Table of Contents
- What Is Goodness-of-Fit?
- Understanding Goodness-of-Fit
- Establish an Alpha Level
- Types of Goodness-of-Fit Tests
- Kolmogorov-Smirnov (K-S) Test
- The Anderson-Darling (A-D) Test
- Shapiro-Wilk (S-W) Test
- Other Goodness-of-Fit Tests
- Importance of Goodness-of-Fit Tests
- Goodness-of-Fit Test vs. Independence Test
- Goodness-of-Fit Example
- What Does Goodness-of-Fit Mean?
- Why Is Goodness-of-Fit Important?
- What Is Goodness-of-Fit in the Chi-Square Test?
- How Do You Do the Goodness-of-Fit Test?
- The Bottom Line
What Is Goodness-of-Fit?
Let me explain goodness-of-fit to you directly: it's a statistical test that checks how well your sample data fits a distribution from a population assuming a normal distribution. In simple terms, it tests if your sample is skewed or if it truly represents what you'd expect in the actual population.
Goodness-of-fit measures the difference between the values you observe and those you'd expect from the model under a normal distribution. You have several methods to calculate this, including the chi-square test.
Key Takeaways
- Goodness-of-fit shows if your sample data matches an expected set from a population with normal distribution.
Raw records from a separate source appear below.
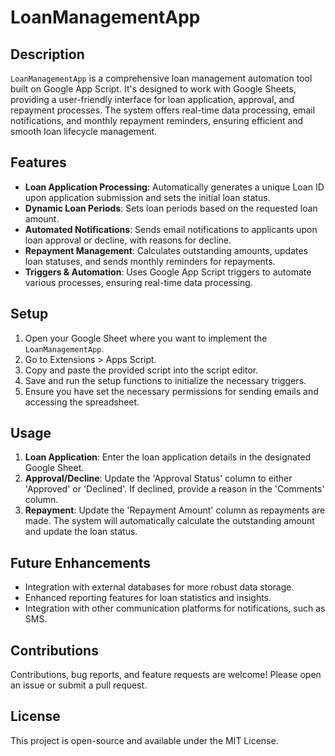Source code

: # LoanManagementApp

## Description

`LoanManagementApp` is a comprehensive loan management automation tool built on Google App Script. It's designed to work with Google Sheets, providing a user-friendly interface for loan application, approval, and repayment processes. The system offers real-time data processing, email notifications, and monthly repayment reminders, ensuring efficient and smooth loan lifecycle management.

## Features

- **Loan Application Processing**: Automatically generates a unique Loan ID upon application submission and sets the initial loan status.
- **Dynamic Loan Periods**: Sets loan periods based on the requested loan amount.
- **Automated Notifications**: Sends email notifications to applicants upon loan approval or decline, with reasons for decline.
- **Repayment Management**: Calculates outstanding amounts, updates loan statuses, and sends monthly reminders for repayments.
- **Triggers & Automation**: Uses Google App Script triggers to automate various processes, ensuring real-time data processing.

## Setup

1. Open your Google Sheet where you want to implement the `LoanManagementApp`.
2. Go to Extensions > Apps Script.
3. Copy and paste the provided script into the script editor.
4. Save and run the setup functions to initialize the necessary triggers.
5. Ensure you have set the necessary permissions for sending emails and accessing the spreadsheet.

## Usage

1. **Loan Application**: Enter the loan application details in the designated Google Sheet.
2. **Approval/Decline**: Update the 'Approval Status' column to either 'Approved' or 'Declined'. If declined, provide a reason in the 'Comments' column.
3. **Repayment**: Update the 'Repayment Amount' column as repayments are made. The system will automatically calculate the outstanding amount and update the loan status.

## Future Enhancements

- Integration with external databases for more robust data storage.
- Enhanced reporting features for loan statistics and insights.
- Integration with other communication platforms for notifications, such as SMS.

## Contributions

Contributions, bug reports, and feature requests are welcome! Please open an issue or submit a pull request.

## License

This project is open-source and available under the MIT License.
- There are various goodness-of-fit tests, with chi-square being the most common.
- The chi-square test checks for relationships between categorical data.
- The Kolmogorov-Smirnov test verifies if a sample comes from a specific population distribution.
Understanding Goodness-of-Fit
You should know that goodness-of-fit tests are statistical tools for making inferences about observed values. For example, they can tell you if a sample group really represents the whole population.
These tests show how actual values relate to the predicted ones in your model. When you're making decisions, they help you predict future trends and patterns more easily.
As I mentioned, there are several types, like the chi-square (the most common), Kolmogorov-Smirnov, and Shapiro-Wilk. You usually run these with software, but statisticians can use specific formulas for each.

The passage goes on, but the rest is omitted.